3. Restart the portal server and continue with the tasks in Listings 6a or 6b.
   
   Listing 6a. ConfigEngine tasks, part 2 (Linux)
   

   ./ConfigEngine.sh wp-validate-federated-ldap-attribute-config ./ConfigEngine.sh wp-update-federated-ldap-attribute-config

   
   
   
   Listing 6b. ConfigEngine tasks, part 2 (Windows)
   

   ConfigEngine.bat wp-validate-federated-ldap-attribute-config ConfigEngine.bat wp-update-federated-ldap-attribute-config

   
   
4. Once the LDAP has federated, it is possible your user login will have become ambiguous if there exists more than one user with the same login in both the LDAP and portal. To fix this, use a fully qualified user name to log in. Open a browser to the WebSphere Application Server administration console, log in, and navigate to Security > Global Security > Web and SIP security > Single sign-on (SSO) (Figure 1).
   
   Figure 1. Authentication mechanisms and expiration
   
   
   
5. Make sure the domain name is the same as what you are using with the Liberty profile and set the LTPA cookie names as shown with the Interoperability mode on. Once done, click OK and Save the changes.
   
   Figure 2. Single Sign-on (SSO) properties
   
   
   
6. Copy the LTPA keys that are located on the Worklight server to your local machine, as they will need to be imported to WebSphere Portal. The LTPA keys file on the Worklight server is located at:
   • Linux: <WorklightInstallDirectory>/server/wlp/usr/servers/worklightServer/resources/security/ltpa.keys
   • Windows: <WorklightInstallDirectory>\WAS85liberty-server\server\wlp\usr\servers\worklightServer\resources\security\ltpa.keys
7. Next, within the WebSphere Application Server administration console, navigate back to Security > Global Security.
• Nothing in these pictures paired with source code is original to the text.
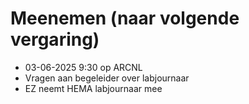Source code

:# Meenemen (naar volgende vergaring)

- 03-06-2025 9:30 op ARCNL
- Vragen aan begeleider over labjournaar
- EZ neemt HEMA labjournaar mee
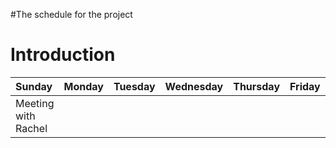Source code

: #The schedule for the project

# Introduction #

| **Sunday** | **Monday** | **Tuesday** | **Wednesday** | **Thursday** | **Friday** | **Saturday** |
|:-----------|:-----------|:------------|:--------------|:-------------|:-----------|:-------------|
| Meeting with Rachel |  |  |  |  |  |  |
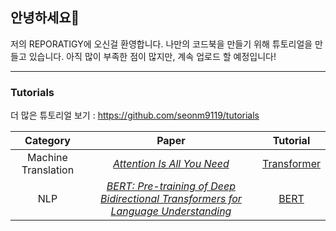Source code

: ## 안녕하세요👋


저의 REPORATIGY에 오신걸 환영합니다. 나만의 코드북을 만들기 위해 튜토리얼을 만들고 있습니다. 아직 많이 부족한 점이 많지만, 계속 업로드 할 예정입니다! 

---
### Tutorials
더 많은 튜토리얼 보기 : https://github.com/seonm9119/tutorials

Category | Paper | Tutorial
:---: | :---: | :---:
Machine Translation| [_Attention Is All You Need_](https://arxiv.org/abs/1706.03762)| [Transformer](https://github.com/seonm9119/tutorials/blob/main/Transformer.ipynb)
NLP|[_BERT: Pre-training of Deep Bidirectional Transformers for Language Understanding_](https://arxiv.org/abs/1810.04805)|[BERT](https://github.com/seonm9119/tutorials/blob/main/BERT.ipynb)|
On the Global Security page above Web and SIP security, LTPA displays at the top of the Authentication section (Figure 1). At the bottom of the form on that page, type the password WebAS, which is the default for the Liberty profile key if you are importing that one. If using your own key, enter the appropriate password. For Fully qualified key file name, type the path and file name to the ltpa.keys file (Figure 3). Once done, click Import keys and Save the changes again. .
   
   Figure 3. Global security
   
   
   
8. Now restart the WebSphere Portal server.

Back to top

Setup Worklight application

Now you can create your Worklight application by creating the WAR file for the Liberty server and the actual client side application.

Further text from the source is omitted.